Diabetes worsens ischemia reperfusion injury and inhibits the protective effects of ischemia preconditioning . The increase in reactive oxygen species from mitochondrial and extra-mitochondrial sources leads to direct damage to contractile proteins and potentiation of apoptosis . This notion might explain why despite of successful revascularization and restoration of coronary blood flow, cardiac systolic and diastolic functions continued to deteriorate.
Generally speaking, our report goes in-line with other reports on the adverse effects of diabetes on outcomes post cardiac surgery such deep sternal wound infection , neurocognitive dysfunction  and kidney injury .
Novel imaging modalities have been described to diagnose subclinical cardiac dysfunction in patients with diabetes (with or without other co-morbidities), overcoming the conventionally used EF. Some of the limitations of EF include: load-dependency, lack of assessment of the function of the more vulnerable longitudinally arranged subendocardial fibers, and the inability to assess ventricular systolic dysfunction that is not associated with changes in ventricular cavity such as hypertrophic cardiomyopathy . Assessment of cardiac mechanics along the longitudinal, radial and circumferential axes using speckle tracking echocardiography (STE) and cardiac magnetic resonance imaging (CMRI) has made it possible to overcome some of the limitations of conventionally used echocardiographic modalities used to diagnose systolic and diastolic cardiac dysfunction, such as load-, heart rate- and insonation angle-dependency. Strain and strain rate, torsion and synchrony are all examples of cardiac mechanics that can be sought using three dimensional speckle tracking (refer to use of ultrasonic markers that interact with ventricular tissue motion) and CMRI to detect regional and global systolic and diastolic cardiac dysfunction. The use of these modalities has shown superiority over conventional echocardiographic indices in multiple clinical trials [21-23].

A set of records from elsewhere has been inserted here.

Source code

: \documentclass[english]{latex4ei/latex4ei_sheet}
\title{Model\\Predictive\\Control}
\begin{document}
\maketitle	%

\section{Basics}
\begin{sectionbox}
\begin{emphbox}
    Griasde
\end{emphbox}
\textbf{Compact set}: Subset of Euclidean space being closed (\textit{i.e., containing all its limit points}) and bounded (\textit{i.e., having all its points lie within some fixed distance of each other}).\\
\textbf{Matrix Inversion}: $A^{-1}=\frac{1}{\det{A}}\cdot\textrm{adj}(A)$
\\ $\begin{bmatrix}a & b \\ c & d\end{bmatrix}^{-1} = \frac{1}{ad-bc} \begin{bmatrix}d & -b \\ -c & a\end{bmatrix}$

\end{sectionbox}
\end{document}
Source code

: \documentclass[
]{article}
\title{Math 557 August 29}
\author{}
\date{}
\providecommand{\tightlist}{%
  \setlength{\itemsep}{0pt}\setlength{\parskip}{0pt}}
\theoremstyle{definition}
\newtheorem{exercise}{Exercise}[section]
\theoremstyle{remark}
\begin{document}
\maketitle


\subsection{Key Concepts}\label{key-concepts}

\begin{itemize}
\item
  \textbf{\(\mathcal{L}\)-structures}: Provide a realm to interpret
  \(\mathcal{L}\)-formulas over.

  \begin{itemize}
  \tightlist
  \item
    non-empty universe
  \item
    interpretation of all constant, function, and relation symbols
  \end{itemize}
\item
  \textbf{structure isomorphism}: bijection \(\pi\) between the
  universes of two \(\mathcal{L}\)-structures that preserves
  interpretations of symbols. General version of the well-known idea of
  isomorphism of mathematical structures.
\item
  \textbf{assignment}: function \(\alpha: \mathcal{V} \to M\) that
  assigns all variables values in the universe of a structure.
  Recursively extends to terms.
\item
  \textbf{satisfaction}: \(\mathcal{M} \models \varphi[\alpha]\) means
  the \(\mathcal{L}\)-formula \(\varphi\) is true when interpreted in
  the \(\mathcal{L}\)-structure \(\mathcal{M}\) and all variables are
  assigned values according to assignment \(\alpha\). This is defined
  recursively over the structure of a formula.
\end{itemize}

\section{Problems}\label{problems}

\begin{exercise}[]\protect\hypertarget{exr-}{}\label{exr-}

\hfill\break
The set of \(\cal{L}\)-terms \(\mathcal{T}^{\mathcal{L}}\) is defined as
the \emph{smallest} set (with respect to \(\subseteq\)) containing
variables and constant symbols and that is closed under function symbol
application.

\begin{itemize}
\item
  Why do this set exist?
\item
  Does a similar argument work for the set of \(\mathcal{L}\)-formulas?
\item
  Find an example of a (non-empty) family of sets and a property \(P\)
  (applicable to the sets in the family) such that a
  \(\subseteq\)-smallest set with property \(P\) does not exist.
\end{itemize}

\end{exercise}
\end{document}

Based on this case, it is appreciated that diabetes adversely affects cardiac function in cardiac surgical patients by myriad of mechanisms. As a result, diabetes should be more rigorously investigated in the preoperative evaluation of cardiac surgical patients. This entails the use of non-conventional imaging techniques (mentioned above), beyond what is conventionally performed for non-diabetic cardiac surgical patients. More powered studies are needed to investigate the prognostic implications of these measures, as well as the role of potential novel therapies in improving the outcome of diabetic cardiac surgical patients.